Return only the lines from the one containing "ROLL : d100=d100(97)=97" to the end of the entries below, exactly as written, both ends included.

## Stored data
++++++++++

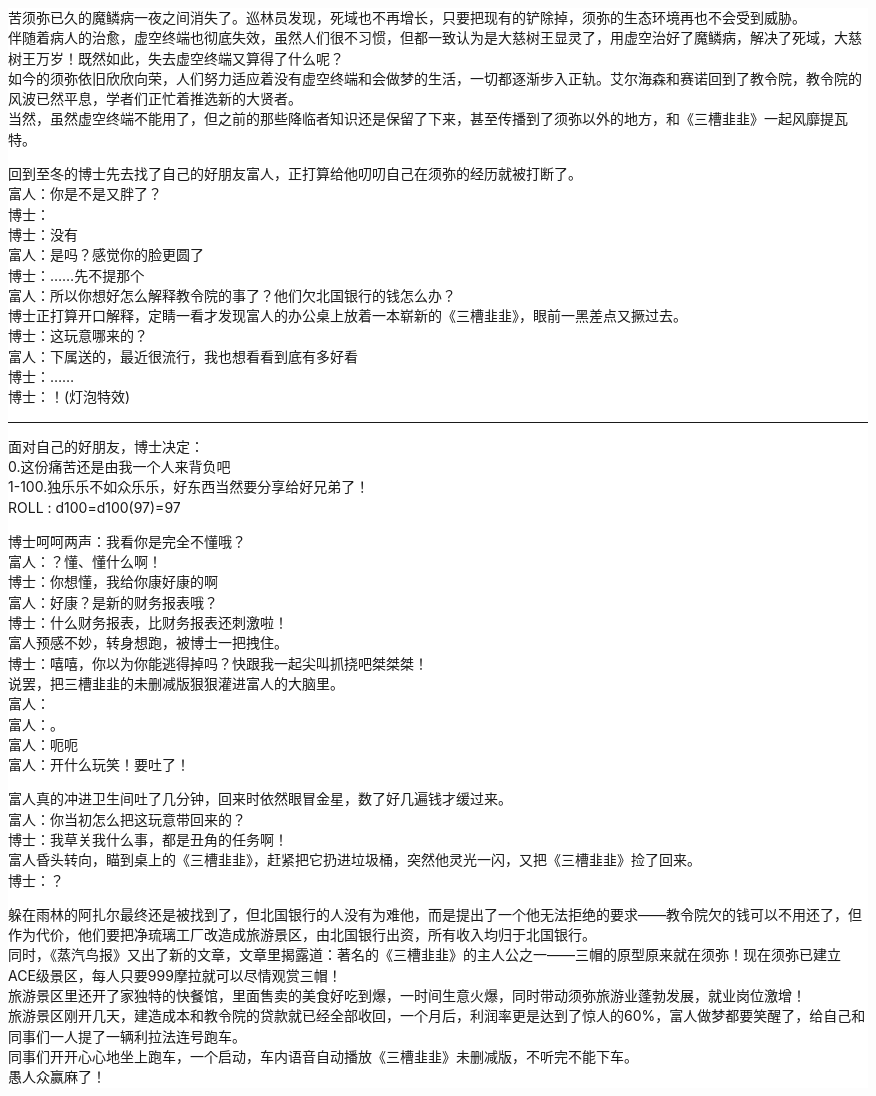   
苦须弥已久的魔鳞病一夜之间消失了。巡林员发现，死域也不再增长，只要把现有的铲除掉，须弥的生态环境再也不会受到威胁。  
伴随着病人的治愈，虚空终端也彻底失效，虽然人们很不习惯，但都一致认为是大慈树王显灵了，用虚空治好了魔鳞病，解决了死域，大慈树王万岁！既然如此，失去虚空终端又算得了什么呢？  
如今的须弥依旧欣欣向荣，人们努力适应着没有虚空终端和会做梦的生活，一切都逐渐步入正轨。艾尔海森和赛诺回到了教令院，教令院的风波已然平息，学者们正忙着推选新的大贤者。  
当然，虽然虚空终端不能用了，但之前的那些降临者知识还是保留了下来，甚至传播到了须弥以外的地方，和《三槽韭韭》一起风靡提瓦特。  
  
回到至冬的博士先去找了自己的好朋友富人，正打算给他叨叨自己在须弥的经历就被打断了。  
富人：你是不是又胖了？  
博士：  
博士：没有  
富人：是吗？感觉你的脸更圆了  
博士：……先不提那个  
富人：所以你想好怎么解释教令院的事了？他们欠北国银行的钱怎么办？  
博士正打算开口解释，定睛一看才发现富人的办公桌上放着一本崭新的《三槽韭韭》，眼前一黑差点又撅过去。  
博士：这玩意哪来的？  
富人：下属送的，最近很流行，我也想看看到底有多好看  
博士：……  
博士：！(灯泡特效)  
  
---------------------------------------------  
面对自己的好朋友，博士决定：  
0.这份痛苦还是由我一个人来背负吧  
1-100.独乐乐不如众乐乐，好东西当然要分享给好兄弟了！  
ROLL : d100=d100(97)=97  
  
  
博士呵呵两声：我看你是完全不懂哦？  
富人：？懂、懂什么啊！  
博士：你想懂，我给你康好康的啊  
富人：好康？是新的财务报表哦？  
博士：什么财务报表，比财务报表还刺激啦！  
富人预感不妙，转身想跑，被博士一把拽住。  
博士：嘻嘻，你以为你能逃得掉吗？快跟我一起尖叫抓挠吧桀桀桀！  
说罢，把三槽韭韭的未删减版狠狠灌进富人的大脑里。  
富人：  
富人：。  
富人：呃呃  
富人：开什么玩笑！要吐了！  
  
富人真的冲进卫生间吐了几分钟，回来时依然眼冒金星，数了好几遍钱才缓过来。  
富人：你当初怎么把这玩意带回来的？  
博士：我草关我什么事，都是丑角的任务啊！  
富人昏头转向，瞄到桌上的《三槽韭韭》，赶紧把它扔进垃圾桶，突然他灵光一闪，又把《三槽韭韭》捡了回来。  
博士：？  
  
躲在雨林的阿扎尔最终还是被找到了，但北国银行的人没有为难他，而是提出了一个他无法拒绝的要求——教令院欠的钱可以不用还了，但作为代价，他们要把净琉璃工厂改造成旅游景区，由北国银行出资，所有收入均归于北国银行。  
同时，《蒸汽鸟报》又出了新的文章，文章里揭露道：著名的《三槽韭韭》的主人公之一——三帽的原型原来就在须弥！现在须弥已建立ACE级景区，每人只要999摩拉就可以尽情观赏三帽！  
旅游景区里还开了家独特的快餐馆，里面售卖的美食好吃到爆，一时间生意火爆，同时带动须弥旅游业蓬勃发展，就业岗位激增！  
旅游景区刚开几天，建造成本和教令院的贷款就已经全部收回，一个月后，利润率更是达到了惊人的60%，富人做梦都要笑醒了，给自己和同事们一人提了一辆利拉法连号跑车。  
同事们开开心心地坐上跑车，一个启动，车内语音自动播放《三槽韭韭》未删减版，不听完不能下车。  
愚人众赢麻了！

++++++++++

## Solution to this exercise
ROLL : d100=d100(97)=97  
  
  
博士呵呵两声：我看你是完全不懂哦？  
富人：？懂、懂什么啊！  
博士：你想懂，我给你康好康的啊  
富人：好康？是新的财务报表哦？  
博士：什么财务报表，比财务报表还刺激啦！  
富人预感不妙，转身想跑，被博士一把拽住。  
博士：嘻嘻，你以为你能逃得掉吗？快跟我一起尖叫抓挠吧桀桀桀！  
说罢，把三槽韭韭的未删减版狠狠灌进富人的大脑里。  
富人：  
富人：。  
富人：呃呃  
富人：开什么玩笑！要吐了！  
  
富人真的冲进卫生间吐了几分钟，回来时依然眼冒金星，数了好几遍钱才缓过来。  
富人：你当初怎么把这玩意带回来的？  
博士：我草关我什么事，都是丑角的任务啊！  
富人昏头转向，瞄到桌上的《三槽韭韭》，赶紧把它扔进垃圾桶，突然他灵光一闪，又把《三槽韭韭》捡了回来。  
博士：？  
  
躲在雨林的阿扎尔最终还是被找到了，但北国银行的人没有为难他，而是提出了一个他无法拒绝的要求——教令院欠的钱可以不用还了，但作为代价，他们要把净琉璃工厂改造成旅游景区，由北国银行出资，所有收入均归于北国银行。  
同时，《蒸汽鸟报》又出了新的文章，文章里揭露道：著名的《三槽韭韭》的主人公之一——三帽的原型原来就在须弥！现在须弥已建立ACE级景区，每人只要999摩拉就可以尽情观赏三帽！  
旅游景区里还开了家独特的快餐馆，里面售卖的美食好吃到爆，一时间生意火爆，同时带动须弥旅游业蓬勃发展，就业岗位激增！  
旅游景区刚开几天，建造成本和教令院的贷款就已经全部收回，一个月后，利润率更是达到了惊人的60%，富人做梦都要笑醒了，给自己和同事们一人提了一辆利拉法连号跑车。  
同事们开开心心地坐上跑车，一个启动，车内语音自动播放《三槽韭韭》未删减版，不听完不能下车。  
愚人众赢麻了！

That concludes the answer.